**Task description:**
What is the number of lines in these records that hold the word "align"? Reply with that number alone.

(Source texts of formatted documents)

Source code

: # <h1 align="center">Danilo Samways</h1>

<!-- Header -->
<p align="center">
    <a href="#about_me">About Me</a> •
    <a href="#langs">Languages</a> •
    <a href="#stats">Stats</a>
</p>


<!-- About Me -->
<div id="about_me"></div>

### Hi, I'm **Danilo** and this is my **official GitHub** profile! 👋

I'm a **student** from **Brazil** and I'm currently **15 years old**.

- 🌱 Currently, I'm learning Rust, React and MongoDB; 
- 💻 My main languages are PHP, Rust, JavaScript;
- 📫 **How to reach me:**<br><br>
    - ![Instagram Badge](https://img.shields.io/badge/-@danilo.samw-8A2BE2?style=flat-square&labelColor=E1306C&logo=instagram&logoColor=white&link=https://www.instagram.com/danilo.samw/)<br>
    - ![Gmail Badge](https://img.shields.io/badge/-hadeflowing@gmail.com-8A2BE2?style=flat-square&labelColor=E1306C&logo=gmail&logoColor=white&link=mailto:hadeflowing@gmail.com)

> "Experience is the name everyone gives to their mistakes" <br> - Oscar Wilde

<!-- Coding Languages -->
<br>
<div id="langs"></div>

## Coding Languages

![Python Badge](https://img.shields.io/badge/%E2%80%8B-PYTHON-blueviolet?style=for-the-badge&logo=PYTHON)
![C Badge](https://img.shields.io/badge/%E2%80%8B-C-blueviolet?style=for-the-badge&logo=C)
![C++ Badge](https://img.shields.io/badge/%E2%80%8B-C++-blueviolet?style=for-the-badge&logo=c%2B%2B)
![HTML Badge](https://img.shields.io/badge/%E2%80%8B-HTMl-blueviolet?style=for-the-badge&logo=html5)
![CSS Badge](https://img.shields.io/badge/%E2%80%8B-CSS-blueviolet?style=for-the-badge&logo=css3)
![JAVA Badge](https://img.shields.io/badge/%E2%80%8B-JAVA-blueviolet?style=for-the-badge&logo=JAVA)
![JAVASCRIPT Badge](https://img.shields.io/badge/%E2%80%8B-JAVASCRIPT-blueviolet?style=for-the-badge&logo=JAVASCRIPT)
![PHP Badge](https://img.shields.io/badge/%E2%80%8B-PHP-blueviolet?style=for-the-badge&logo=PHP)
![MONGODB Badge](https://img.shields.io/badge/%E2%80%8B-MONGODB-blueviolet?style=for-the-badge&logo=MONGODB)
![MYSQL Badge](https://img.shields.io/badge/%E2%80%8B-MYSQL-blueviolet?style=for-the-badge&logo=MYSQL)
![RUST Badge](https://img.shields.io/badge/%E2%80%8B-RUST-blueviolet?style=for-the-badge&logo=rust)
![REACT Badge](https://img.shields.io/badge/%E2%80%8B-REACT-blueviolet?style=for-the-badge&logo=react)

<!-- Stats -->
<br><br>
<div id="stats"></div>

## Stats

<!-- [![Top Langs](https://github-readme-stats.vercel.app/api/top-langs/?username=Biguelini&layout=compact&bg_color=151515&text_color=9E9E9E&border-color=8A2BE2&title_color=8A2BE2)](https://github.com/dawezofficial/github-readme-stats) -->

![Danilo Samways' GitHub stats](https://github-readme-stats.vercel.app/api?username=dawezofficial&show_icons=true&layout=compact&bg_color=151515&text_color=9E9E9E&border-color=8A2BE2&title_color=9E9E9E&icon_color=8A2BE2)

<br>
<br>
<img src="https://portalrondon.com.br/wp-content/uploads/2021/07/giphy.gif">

**Result:**
2